Die menschlichen Überreste stammen aus verschiedenen Sammlungen. Rund 6.000 Knochen lagerten im ehemaligen Völkerkundemuseum, wurden 2004 vom Medizinhistorischen Museum der Charité übernommen und zusammen mit der Sammlung der „Gesellschaft für Anthropologie, Ethnologie und Urgeschichte“ bis 2011 aufbewahrt.

Die Charité behielt die Gebeine von rund 250 Menschen, für die es konkrete Rückgabeforderungen aus Namibia, Australien und Neuseeland gab.
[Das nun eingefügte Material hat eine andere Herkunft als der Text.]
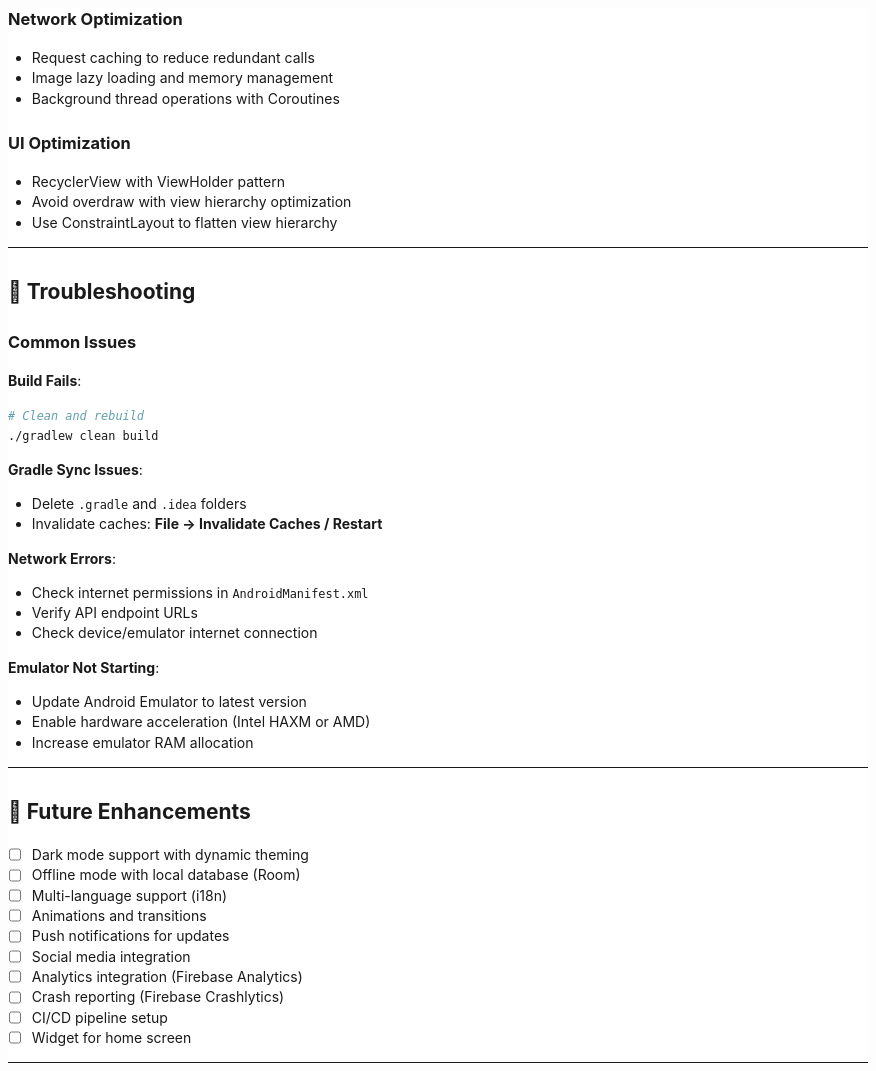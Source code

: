 ### Network Optimization
- Request caching to reduce redundant calls
- Image lazy loading and memory management
- Background thread operations with Coroutines

### UI Optimization
- RecyclerView with ViewHolder pattern
- Avoid overdraw with view hierarchy optimization
- Use ConstraintLayout to flatten view hierarchy

---

## 🐛 Troubleshooting

### Common Issues

**Build Fails**:
```bash
# Clean and rebuild
./gradlew clean build
```

**Gradle Sync Issues**:
- Delete `.gradle` and `.idea` folders
- Invalidate caches: **File → Invalidate Caches / Restart**

**Network Errors**:
- Check internet permissions in `AndroidManifest.xml`
- Verify API endpoint URLs
- Check device/emulator internet connection

**Emulator Not Starting**:
- Update Android Emulator to latest version
- Enable hardware acceleration (Intel HAXM or AMD)
- Increase emulator RAM allocation

---

## 🚀 Future Enhancements

- [ ] Dark mode support with dynamic theming
- [ ] Offline mode with local database (Room)
- [ ] Multi-language support (i18n)
- [ ] Animations and transitions
- [ ] Push notifications for updates
- [ ] Social media integration
- [ ] Analytics integration (Firebase Analytics)
- [ ] Crash reporting (Firebase Crashlytics)
- [ ] CI/CD pipeline setup
- [ ] Widget for home screen

---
Die anderen kamen ins Depot der Staatlichen Museen zu Berlin in Friedrichshagen, aber dort sollen sie nicht bleiben.

Es werde nach „einer Lösung gesucht, die eine angemessene Unterbringung und fachwissenschaftlich nötige Erforschung und Betreuung garantiert“, antwortete das Auswärtige Amt der Linkspartei.

Die Gebeine stammen zum Teil aus den Massakern an Herero

In einem Brief des Präsidenten der Stiftung Preußischer Kulturbesitz, Hermann Parzinger, der der taz vorliegt, heißt es weiter: „Dies kann nur von einer Einrichtung geleitet werden, die neben archäologischer und ethnologischer vor allem eine hohe anthropologische Kompetenz aufweist.“

Erst Anfang März hat die Charité dem Nationalmuseum in Namibia die Gebeine von 21 Menschen übergeben. Fünf dieser Menschen starben bei den Massakern deutscher Truppen an Angehörigen des Herero-Volkes, die zwischen 1904 und 1908 in der früheren Kolonie Deutsch-Südwestafrika – der heutigen Republik Namibia – begangen wurden.

„Die meisten Objekte sind beschriftet“, sagt Andreas Winkelmann vom „Human Remains Project“ der Charité, das die Gebeine von rund 250 Menschen untersuchte und ihre Rückführung mit in die Wege leitete. Trotzdem brauchte es für diese Arbeit drei Jahre, zwei Experten waren im Einsatz: ein Anthropologe, der die Skelette auf Alter, Geschlecht und Krankheiten untersuchte, und ein Historiker, der – etwa in Archiven – nach weiteren Informationen zu den Gebeinen suchte.